What happens when the passion and “till death do us part”-enthusiasm wanes? In my practice, I attend to several couples who promised to love each other forever. However, after a few years of marriage, the relationship simply fell into a routine and cooled down. It is even possible to count the rare times they had a romantic interlude or sexual relationship in the past year. This is because people think that love is a natural, organic phenomenon. That we don’t have to work hard to maintain it. We might eventually consider it only natural for the other to be in our lives and to love us. Thus we run the risk of forgetting the reasons why this person started to relate to us.
Just because you’re married, or in a long-term relationship, it doesn’t mean you don’t need to take care of your partner. I mean here specifically caring in the sense of paying attention to their needs. Due to the routine at home, bills to pay, and children, couples’ issues always end up being the same. Sometimes we hold up a magnifying glass to everything our partner does or hasn’t done. We forget about the little things they do to make our day better. Simple things such as making breakfast. It is normal for all of us to have a very challenging routine, with many activities and assignments. Therefore, at times, our relationship can also fall into a routine. I suggest trying to do exciting, different things. Taking a short trip, or having dinner in different restaurants. Focus on having experiences that are new to both of you.
Some couples confuse love with absorption.
They need to know everything about each other. They want to be involved in every project and know about every problem. Just because you’re a couple doesn’t mean you have to do everything together. It is healthy for the relationship for each to have their own space. When a couple confuses love with absorption, it directly affects their relationship and their sex life. We have no desire for something or someone who is by our side every minute.
The danger exists that we place too many expectations on the same person. That we expect them to satisfy all our needs: affective, emotional, and sexual. Then it is no wonder that, with so much pressure, relationships end up falling apart. People who do not have sufficient self-knowledge about their needs and sexuality run the risk of seeking–at all costs–to meet their needs through the presence of the other.
Eroticism and desire demand a little distance.

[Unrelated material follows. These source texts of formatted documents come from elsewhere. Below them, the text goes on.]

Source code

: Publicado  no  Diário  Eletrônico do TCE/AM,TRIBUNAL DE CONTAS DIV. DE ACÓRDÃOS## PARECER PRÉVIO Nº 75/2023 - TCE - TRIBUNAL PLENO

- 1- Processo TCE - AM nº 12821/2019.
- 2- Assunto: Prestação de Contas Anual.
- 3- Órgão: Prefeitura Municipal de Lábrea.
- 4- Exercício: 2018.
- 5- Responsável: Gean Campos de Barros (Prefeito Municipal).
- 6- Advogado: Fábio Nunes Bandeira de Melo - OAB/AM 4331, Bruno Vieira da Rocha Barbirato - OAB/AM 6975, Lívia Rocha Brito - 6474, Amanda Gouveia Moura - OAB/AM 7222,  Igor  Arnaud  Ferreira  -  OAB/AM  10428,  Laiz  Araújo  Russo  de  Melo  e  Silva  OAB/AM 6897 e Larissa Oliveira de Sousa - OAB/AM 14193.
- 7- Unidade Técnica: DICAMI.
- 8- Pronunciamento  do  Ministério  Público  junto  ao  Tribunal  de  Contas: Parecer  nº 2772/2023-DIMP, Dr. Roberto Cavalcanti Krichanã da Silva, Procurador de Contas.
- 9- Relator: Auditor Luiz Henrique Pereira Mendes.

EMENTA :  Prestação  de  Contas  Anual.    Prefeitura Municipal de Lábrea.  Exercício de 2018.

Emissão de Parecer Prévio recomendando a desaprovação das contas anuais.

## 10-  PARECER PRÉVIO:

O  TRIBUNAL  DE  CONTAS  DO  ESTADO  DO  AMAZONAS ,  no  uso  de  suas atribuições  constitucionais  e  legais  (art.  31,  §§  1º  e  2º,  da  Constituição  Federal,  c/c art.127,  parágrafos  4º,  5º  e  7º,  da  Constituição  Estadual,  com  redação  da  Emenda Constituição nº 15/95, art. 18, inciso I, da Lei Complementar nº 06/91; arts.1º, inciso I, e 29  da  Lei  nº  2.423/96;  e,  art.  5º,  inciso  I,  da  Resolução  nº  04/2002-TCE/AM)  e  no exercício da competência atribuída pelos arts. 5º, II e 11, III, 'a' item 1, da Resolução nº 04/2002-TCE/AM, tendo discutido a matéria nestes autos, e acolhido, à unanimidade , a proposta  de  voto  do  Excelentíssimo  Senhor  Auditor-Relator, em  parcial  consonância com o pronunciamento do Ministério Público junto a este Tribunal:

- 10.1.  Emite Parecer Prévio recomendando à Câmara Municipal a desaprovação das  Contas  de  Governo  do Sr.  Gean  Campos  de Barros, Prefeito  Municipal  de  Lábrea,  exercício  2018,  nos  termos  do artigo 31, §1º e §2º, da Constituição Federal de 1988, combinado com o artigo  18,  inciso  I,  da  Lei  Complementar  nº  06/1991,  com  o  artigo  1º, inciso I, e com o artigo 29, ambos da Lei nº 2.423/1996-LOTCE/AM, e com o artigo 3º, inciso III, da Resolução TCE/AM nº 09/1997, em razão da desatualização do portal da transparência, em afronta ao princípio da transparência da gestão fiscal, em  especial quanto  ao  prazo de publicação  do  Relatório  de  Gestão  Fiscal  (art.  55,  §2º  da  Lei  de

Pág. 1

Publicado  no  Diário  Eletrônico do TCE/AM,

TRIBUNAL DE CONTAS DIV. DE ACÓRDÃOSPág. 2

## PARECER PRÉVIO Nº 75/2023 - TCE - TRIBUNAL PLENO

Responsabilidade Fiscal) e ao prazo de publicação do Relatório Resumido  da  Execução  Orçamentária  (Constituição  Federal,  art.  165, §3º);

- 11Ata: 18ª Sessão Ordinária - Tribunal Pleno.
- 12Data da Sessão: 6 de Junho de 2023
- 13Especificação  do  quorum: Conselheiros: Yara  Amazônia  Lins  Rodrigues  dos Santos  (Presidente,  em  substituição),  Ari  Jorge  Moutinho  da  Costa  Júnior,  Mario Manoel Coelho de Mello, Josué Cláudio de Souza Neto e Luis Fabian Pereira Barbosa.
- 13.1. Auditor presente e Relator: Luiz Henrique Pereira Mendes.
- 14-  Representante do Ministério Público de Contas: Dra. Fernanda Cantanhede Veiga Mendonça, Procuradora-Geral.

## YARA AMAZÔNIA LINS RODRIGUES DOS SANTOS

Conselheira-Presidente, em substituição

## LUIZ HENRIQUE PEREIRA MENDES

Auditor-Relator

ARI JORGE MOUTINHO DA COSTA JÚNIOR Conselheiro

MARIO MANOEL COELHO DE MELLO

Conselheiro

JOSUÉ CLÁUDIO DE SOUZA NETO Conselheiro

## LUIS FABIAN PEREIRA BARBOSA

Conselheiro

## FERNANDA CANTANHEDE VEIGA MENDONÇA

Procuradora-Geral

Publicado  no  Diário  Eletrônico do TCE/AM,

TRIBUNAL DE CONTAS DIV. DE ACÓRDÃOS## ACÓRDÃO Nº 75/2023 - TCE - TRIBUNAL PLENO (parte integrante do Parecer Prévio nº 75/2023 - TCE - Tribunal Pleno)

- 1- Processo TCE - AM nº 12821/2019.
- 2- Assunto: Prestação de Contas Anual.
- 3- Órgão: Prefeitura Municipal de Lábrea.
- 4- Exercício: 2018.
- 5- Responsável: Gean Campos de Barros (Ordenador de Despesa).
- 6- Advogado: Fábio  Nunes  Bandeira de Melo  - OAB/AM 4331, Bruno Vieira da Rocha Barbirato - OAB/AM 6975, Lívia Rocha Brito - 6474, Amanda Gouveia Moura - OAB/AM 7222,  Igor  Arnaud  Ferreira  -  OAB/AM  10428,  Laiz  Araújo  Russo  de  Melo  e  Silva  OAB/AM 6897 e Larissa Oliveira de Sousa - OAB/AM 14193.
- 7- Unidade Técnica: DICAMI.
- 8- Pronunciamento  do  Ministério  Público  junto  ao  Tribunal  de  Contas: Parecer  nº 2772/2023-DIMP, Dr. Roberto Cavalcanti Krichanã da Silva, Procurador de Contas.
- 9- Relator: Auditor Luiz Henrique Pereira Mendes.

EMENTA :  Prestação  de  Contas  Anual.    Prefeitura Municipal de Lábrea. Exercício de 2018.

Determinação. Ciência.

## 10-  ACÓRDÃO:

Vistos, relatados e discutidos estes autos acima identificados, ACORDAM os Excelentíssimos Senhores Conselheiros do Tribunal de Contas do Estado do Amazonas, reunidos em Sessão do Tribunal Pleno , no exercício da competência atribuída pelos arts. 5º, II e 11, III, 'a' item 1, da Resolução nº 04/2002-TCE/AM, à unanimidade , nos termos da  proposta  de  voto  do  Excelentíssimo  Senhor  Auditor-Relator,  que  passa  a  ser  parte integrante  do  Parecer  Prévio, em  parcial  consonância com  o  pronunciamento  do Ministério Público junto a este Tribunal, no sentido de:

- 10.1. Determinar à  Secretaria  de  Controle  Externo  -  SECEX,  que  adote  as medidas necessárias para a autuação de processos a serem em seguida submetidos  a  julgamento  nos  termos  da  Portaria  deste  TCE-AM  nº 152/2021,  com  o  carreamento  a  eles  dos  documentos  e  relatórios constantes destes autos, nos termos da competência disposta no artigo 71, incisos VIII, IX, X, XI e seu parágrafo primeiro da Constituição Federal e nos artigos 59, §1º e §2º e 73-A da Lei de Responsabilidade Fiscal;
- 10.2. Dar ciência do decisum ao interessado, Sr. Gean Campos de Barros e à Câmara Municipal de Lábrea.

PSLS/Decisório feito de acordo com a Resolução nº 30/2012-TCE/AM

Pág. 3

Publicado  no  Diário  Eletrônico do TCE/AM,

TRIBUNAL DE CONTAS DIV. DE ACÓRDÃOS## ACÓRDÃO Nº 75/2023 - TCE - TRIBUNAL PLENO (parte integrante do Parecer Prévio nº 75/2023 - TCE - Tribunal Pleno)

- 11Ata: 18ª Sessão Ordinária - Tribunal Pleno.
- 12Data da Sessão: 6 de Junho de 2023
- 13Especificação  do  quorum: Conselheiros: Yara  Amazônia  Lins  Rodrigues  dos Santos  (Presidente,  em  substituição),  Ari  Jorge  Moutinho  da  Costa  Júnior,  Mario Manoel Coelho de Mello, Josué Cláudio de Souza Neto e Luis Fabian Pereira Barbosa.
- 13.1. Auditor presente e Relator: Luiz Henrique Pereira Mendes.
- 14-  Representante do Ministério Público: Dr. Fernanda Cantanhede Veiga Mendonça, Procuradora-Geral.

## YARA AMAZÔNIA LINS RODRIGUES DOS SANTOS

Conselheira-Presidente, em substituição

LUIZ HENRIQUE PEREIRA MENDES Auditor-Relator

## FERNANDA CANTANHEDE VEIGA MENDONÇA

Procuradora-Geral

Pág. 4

Desire arises from the space between myself and the other. But if the other is by my side all the time there is no desire. Because we come to see the other as something we already have, and therefore we don’t need to do anything else to keep them.

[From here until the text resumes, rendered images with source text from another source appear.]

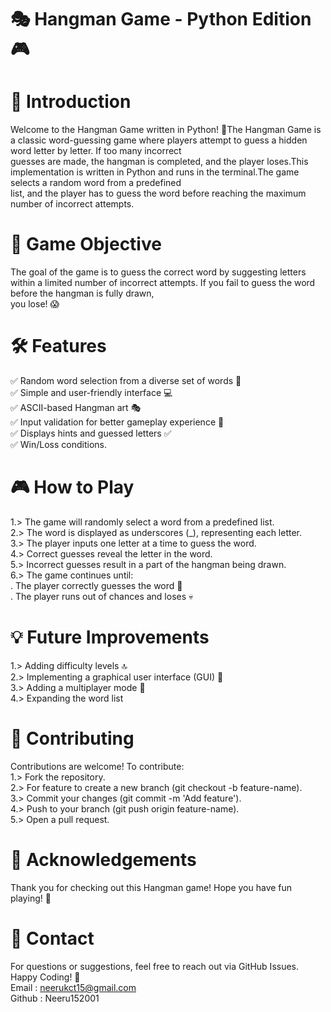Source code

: # 🎭 Hangman Game - Python Edition 🎮<br>

# 📜 Introduction<br>
Welcome to the Hangman Game written in Python! 🐍The Hangman Game is a classic word-guessing game where players attempt to guess a hidden word letter by letter. If too many incorrect<br>
guesses are made, the hangman is completed, and the player loses.This implementation is written in Python and runs in the terminal.The game selects a random word from a predefined <br>
list, and the player has to guess the word before reaching the maximum number of incorrect attempts.<br>

# 🎯 Game Objective<br>
The goal of the game is to guess the correct word by suggesting letters within a limited number of incorrect attempts. If you fail to guess the word before the hangman is fully drawn,<br>
you lose! 😱<br>

# 🛠️ Features<br>
✅ Random word selection from a diverse set of words 🧐<br>
✅ Simple and user-friendly interface 💻<br>
✅ ASCII-based Hangman art 🎭<br>
✅ Input validation for better gameplay experience 🔄<br>
✅ Displays hints and guessed letters ✅<br>
✅ Win/Loss conditions.<br>

# 🎮 How to Play<br>
1.> The game will randomly select a word from a predefined list.<br>
2.> The word is displayed as underscores (_), representing each letter.<br>
3.> The player inputs one letter at a time to guess the word.<br>
4.> Correct guesses reveal the letter in the word.<br>
5.> Incorrect guesses result in a part of the hangman being drawn.<br>
6.> The game continues until:<br>
     . The player correctly guesses the word 🎉<br>
     . The player runs out of chances and loses 💀<br>

# 💡 Future Improvements<br>
1.> Adding difficulty levels 🔝<br>
2.> Implementing a graphical user interface (GUI) 🎨<br>
3.> Adding a multiplayer mode 👥<br>
4.> Expanding the word list <br>

# 🤝 Contributing<br>
Contributions are welcome! To contribute:<br>
   1.> Fork the repository.<br>
   2.> For feature to create a new branch (git checkout -b feature-name).<br>
   3.> Commit your changes (git commit -m 'Add feature').<br>
   4.> Push to your branch (git push origin feature-name).<br>
   5.> Open a pull request.<br>

# 🙌 Acknowledgements<br>
Thank you for checking out this Hangman game! Hope you have fun playing! 🎉<br>

# 📧 Contact<br>
For questions or suggestions, feel free to reach out via GitHub Issues.<br>
Happy Coding! 🚀<br>
Email : neerukct15@gmail.com<br>
Github : Neeru152001<br>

In sex, the same rule applies. We always need to strive to get to know ourselves better and, automatically, get to know our partners better. We need to create a mood of romance. It’s no use treating one’s partner badly all day and hoping to have a great sexual encounter with them at night. Lust and desire come about through admiration, care, and affection. Both in the small and big things of everyday life.
Relationships are romantic, emotional, as well as sexual.
We need to have a combination of these three elements for a successful long-term relationship. After all, after sex, it is also necessary to have dialogue and intellectual affinity. An example of this is sapiosexuality, a term apparently coined in 1998 by Darren Stadler. It is characterized by sexual and/or romantic attraction to people based on their intelligence and/or education.
Currently, we seem to care a lot about “performative” sex. Where the main needs are duration, intensity, frequency, who comes first, and how many orgasms you can have. But having sex with someone is not necessarily about creating intimacy. How often do we meet someone on a night out, take them home, and, the next day, feel insecure and afraid to call? Relationships based only on sexual relations tend not to last because there is no bond and no intimacy. On the other hand, long-term relationships without a sexual life also often tend to fall apart. Precisely because of the excess of intimacy and the lack of sexual connection and demonstrations of desire and affection.
The purpose of this article has been to lead you to reflect on your relationships and how much affection and intimacy they possess. Form an idea of what a healthy relationship is for you, with a satisfying sex life. As human beings, we need connection. It is essential to have intimacy, someone to trust, to support you, and to relate to in an uplifting and healthy way.